> [Work request]: Count every line below that holds "threeparttable". Number only.

[Records from a data source]
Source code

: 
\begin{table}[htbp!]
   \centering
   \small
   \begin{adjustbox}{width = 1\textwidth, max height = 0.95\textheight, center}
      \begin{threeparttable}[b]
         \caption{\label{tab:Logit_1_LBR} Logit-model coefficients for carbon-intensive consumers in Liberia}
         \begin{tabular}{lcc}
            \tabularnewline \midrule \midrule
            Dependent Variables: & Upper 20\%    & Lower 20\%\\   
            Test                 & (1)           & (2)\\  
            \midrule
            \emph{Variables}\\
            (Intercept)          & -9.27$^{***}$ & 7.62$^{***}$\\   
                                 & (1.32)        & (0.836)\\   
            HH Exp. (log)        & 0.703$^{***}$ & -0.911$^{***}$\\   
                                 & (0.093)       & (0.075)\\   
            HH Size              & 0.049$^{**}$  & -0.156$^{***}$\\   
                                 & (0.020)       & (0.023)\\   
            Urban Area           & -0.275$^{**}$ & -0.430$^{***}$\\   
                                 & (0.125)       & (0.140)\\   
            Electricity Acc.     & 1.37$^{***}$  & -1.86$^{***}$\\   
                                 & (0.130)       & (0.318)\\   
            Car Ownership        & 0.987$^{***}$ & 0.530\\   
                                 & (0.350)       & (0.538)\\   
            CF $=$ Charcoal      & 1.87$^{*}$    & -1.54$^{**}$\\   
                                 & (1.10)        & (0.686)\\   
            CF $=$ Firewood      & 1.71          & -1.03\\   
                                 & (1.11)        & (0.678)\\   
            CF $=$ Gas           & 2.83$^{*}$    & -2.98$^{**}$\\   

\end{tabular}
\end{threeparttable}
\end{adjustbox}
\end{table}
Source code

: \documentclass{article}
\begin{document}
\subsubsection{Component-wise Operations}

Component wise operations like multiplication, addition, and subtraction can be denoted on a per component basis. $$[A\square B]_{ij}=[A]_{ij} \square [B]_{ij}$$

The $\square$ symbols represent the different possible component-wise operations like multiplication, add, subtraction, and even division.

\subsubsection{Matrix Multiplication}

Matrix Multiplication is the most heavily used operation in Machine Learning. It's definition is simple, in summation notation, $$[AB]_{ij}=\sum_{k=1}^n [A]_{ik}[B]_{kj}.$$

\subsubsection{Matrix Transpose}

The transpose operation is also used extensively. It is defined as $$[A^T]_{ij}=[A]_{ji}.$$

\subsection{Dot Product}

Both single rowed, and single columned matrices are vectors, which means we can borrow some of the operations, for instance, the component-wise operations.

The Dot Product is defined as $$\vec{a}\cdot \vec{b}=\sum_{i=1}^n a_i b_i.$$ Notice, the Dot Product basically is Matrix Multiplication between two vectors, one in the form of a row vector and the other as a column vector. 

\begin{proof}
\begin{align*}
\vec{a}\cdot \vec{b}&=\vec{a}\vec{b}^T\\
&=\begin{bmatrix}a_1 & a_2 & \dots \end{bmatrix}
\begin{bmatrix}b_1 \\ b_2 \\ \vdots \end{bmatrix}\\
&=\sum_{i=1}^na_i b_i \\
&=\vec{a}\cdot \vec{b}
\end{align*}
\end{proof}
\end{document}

> [Result of this exercise]: 2